Top of Provided records

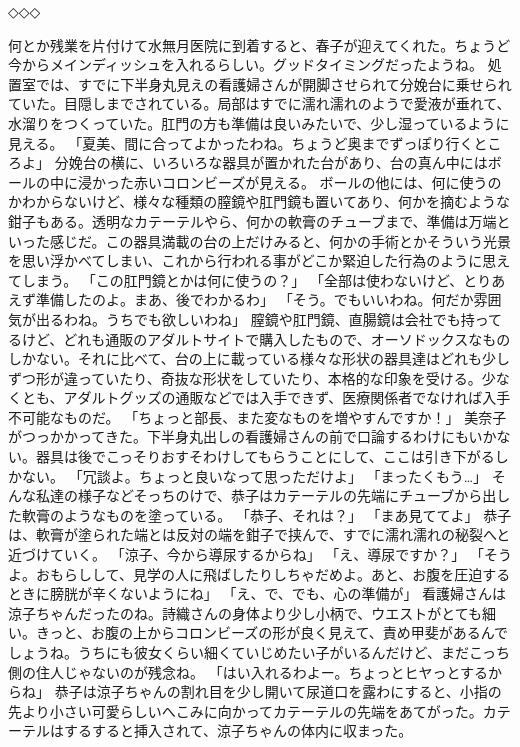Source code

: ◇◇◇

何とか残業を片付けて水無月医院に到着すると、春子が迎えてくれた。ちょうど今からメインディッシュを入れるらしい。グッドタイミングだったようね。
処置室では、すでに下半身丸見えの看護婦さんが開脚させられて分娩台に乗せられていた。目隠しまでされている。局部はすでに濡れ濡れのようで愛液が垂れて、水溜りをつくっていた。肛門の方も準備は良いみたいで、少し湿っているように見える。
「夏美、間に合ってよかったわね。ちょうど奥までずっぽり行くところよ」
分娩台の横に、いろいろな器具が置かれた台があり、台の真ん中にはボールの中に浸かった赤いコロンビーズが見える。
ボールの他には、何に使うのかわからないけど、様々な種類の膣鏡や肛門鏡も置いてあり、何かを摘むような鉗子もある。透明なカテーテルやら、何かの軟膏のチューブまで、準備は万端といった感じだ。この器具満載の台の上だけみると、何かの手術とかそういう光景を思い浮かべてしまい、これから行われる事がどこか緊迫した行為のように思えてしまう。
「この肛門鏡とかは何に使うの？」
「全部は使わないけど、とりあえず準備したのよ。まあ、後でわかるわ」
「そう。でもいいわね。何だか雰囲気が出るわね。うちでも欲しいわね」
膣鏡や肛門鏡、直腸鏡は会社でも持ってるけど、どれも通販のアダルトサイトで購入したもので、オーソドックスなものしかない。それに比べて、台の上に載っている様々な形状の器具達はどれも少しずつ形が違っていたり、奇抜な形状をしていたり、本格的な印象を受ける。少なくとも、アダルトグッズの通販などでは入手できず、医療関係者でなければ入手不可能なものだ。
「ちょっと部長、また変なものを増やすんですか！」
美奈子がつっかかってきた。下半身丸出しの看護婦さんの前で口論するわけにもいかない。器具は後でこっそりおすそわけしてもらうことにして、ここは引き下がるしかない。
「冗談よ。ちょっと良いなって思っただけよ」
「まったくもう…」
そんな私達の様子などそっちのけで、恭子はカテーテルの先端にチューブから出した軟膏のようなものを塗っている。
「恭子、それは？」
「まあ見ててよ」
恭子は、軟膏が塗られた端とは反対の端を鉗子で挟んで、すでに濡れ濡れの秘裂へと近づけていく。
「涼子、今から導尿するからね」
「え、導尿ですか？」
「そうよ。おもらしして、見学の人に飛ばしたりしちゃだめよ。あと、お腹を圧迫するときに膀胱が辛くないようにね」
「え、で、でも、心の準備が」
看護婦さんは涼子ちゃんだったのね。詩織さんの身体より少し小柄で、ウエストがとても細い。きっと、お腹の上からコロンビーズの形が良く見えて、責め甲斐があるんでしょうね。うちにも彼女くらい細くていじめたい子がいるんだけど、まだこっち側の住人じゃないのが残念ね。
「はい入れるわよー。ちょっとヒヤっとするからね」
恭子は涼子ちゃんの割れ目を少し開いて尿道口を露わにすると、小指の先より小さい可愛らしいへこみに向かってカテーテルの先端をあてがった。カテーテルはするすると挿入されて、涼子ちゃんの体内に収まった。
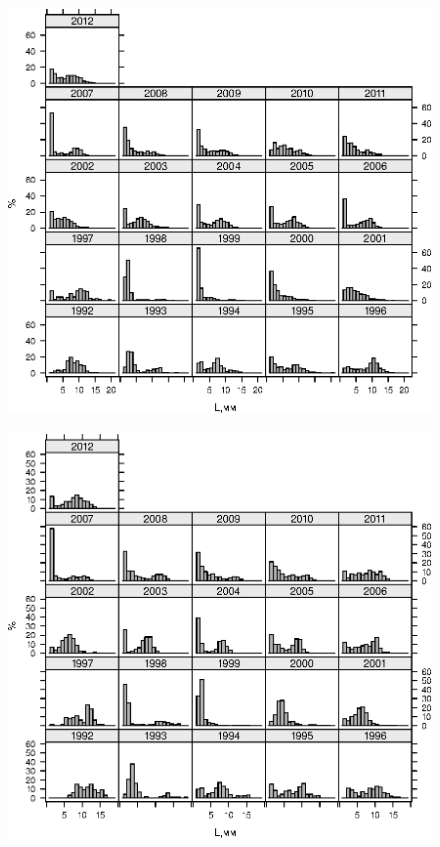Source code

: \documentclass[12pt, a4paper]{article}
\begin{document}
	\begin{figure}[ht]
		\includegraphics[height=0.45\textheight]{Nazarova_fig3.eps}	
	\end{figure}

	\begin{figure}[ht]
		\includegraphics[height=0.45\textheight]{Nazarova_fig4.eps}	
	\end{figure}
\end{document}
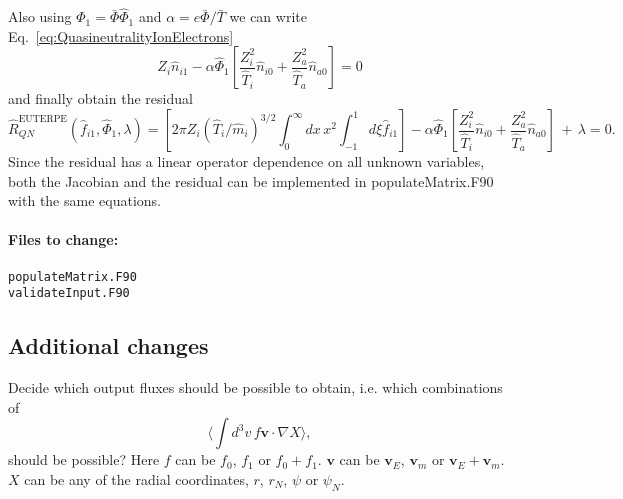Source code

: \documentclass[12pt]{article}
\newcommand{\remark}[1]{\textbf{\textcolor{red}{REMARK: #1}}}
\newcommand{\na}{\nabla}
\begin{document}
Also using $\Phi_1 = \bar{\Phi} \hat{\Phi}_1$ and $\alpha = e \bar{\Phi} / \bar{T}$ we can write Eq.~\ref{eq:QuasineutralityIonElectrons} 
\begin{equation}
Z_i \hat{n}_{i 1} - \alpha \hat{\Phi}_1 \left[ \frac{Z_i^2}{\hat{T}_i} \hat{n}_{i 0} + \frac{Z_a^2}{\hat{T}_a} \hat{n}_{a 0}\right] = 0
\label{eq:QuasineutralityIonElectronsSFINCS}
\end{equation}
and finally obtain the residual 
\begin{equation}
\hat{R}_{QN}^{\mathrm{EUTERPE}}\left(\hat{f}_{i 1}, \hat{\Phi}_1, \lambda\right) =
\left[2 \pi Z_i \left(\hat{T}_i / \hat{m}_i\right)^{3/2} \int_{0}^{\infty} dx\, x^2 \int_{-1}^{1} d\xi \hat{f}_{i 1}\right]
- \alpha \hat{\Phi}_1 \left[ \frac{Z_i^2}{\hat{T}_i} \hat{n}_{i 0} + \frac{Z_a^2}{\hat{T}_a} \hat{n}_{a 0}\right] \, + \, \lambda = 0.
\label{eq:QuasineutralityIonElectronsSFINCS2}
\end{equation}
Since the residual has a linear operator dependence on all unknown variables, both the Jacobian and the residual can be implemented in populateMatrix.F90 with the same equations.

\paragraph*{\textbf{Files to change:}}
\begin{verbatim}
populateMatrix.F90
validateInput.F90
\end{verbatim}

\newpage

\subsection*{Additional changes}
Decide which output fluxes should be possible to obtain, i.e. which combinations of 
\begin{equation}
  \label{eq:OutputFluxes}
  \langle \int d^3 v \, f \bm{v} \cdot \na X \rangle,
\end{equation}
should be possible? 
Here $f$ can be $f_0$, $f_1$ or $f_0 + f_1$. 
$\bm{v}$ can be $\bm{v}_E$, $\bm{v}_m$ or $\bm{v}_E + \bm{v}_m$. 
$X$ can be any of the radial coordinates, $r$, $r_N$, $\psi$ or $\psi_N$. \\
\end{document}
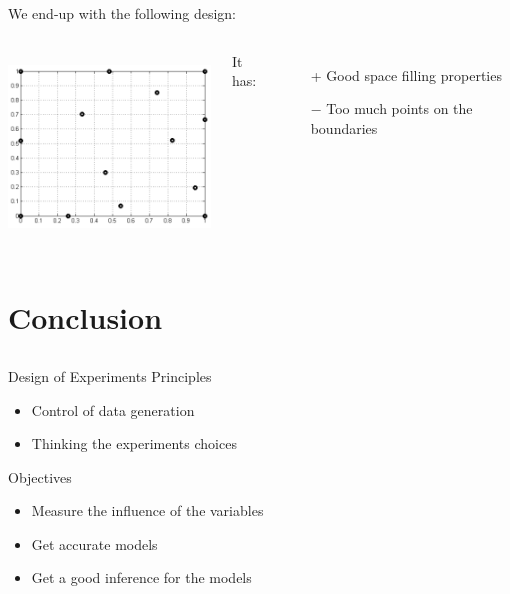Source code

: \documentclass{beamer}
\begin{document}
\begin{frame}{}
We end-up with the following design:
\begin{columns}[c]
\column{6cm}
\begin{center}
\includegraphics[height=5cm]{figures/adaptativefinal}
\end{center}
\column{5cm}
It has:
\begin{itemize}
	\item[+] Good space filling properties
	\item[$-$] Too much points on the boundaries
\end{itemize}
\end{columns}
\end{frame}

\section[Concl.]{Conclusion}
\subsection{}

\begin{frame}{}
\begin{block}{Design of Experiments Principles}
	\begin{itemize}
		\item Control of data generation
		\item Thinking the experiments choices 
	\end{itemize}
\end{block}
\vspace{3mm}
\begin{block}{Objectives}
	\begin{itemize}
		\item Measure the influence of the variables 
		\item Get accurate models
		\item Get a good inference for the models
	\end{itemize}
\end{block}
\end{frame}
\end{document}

Bottom of Provided records

> _What you need to do_:
Search the records above for the string "textheight". Report each line that has it.

> _Exercise answer_:
		\includegraphics[height=0.45\textheight]{Nazarova_fig3.eps}	
		\includegraphics[height=0.45\textheight]{Nazarova_fig4.eps}	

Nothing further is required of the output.